When the third child finally arrives, her rich douche of a brother (Mark Duplass) gifts her a night nanny to care for the baby in the evenings so she and her husband (Ron Livingston) can get some rest. While admittedly apprehensive at first, Theron reaches her breaking point and eventually calls her up, because she also has an 8 year old daughter, and a kindergartener with behavior issues who is having trouble at school. Her husband is a hard worker and helps with homework, but is otherwise out of commission once bedtime rolls around.

Charlize Theron is a Tired Mom in ‘Tully’
Photo credit: Focus Features

This is not a film that glamorizes the bonds between mother and child. This is a film featuring a montage of breast pumping, baby monitoring, and diaper genies to illustrate the drudgery of child rearing. Charlize Theron is a beautiful woman, and she has never been afraid to make herself look unattractive on screen, this time covering her body in 40 pounds of pure flab. Her face wears a continuous expression of suffering which may reflect how some mothers feel about their lot in life, but also is an expression of her own narcissism. She turns the baby weight into a cross she continues to bear long after the children are out of her womb, as she begins to think back about what her life could have been.

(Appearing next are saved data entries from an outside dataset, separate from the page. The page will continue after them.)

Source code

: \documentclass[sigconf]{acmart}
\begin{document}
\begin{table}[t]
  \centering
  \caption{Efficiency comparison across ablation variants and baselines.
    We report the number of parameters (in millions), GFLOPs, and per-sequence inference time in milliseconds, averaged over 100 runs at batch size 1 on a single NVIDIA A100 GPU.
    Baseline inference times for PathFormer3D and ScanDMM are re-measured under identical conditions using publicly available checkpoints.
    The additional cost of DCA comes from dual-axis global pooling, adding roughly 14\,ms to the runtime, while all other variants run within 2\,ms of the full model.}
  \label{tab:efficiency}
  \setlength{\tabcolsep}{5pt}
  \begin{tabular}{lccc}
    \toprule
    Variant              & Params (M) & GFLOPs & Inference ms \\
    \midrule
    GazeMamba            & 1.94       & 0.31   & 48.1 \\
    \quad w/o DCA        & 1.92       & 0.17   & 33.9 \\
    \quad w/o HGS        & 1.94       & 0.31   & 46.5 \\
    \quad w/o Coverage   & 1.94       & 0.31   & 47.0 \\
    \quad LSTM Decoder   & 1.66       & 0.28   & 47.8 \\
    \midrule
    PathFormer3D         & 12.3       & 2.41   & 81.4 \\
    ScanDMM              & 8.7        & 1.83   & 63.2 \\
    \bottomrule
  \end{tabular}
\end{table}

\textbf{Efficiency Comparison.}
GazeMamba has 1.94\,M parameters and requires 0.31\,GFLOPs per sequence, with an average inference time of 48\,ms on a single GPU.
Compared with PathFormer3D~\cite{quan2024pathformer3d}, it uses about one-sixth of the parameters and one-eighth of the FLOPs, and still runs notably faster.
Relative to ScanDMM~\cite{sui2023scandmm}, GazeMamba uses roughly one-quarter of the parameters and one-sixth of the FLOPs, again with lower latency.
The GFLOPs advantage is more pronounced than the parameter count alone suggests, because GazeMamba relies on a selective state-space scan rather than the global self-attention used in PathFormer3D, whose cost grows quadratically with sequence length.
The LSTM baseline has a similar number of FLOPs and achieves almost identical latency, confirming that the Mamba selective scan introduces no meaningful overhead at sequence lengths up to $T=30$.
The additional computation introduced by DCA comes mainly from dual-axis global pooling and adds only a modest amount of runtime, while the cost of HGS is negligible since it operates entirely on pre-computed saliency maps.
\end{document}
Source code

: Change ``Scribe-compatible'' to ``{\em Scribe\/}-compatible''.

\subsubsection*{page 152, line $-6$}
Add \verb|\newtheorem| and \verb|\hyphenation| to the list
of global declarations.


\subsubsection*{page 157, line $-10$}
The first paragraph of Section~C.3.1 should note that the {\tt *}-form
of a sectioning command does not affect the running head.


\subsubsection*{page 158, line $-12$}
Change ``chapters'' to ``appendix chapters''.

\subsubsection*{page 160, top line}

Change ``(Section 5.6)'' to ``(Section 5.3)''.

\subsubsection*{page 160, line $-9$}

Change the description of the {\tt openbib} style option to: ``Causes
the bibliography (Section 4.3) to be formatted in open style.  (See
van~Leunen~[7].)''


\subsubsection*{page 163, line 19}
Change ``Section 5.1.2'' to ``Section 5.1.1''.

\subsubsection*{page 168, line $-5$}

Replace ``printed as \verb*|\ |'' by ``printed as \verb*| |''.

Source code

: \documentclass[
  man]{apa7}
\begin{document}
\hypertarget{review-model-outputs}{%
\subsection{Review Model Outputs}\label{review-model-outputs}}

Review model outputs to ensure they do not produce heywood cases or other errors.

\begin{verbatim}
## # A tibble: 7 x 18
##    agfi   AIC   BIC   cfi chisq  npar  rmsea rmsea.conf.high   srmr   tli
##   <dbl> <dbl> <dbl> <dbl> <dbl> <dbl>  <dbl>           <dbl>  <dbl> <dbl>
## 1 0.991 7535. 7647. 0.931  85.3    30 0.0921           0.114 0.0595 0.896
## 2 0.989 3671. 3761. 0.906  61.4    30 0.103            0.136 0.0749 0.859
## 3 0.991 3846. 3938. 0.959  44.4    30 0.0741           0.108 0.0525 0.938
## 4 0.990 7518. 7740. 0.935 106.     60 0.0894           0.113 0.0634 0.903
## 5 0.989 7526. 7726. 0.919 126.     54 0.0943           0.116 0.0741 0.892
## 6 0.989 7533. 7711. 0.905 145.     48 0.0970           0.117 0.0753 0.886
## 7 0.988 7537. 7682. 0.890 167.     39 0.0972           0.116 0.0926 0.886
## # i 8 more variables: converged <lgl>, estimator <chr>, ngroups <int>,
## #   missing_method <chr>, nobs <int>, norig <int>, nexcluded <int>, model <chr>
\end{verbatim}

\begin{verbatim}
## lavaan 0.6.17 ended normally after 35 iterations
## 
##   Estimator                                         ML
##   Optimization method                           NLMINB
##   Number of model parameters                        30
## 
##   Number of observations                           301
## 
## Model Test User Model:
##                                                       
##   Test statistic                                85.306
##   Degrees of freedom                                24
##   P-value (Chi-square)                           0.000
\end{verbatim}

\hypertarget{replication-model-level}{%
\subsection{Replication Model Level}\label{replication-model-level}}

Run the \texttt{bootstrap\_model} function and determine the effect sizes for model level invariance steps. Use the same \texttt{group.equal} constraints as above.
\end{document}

The night nanny Tully (Mackenzie Davis) appears to be one part free spirit rock festival groupie, and one part Mary Poppins… she leaves the house spotless in the morning, the baby is sleeping and cupcakes are baked for the children’s school. She represents the promise, optimism and freedom of youth. Tully not only attends to and nurtures the baby, but she attends to and nurtures Theron’s Margo in ways no one else has. The rest of the house seems to benefit as well, with Margo shedding some of the exhaustion to regain a little bit of her spirit as she thinks about what her life could be like without these kids.

“Tully” is the third collaboration between director Jason Reitman and screenwriter Diablo Cody, and the director is the one who’s been able to translate her hyper-self-aware-too-cool-for-school dialogue best on screen. And this is their third straight story about dealing with an emptiness at the center of adulthood that cannot be filled. Margo bears a passing resemblance to Jason Bateman’s character in “Juno”… he was a prospective dad who wasn’t sure he wanted to give up the trappings of his life to support another new child in the world. But the Juno-like quips don’t land as often in this film.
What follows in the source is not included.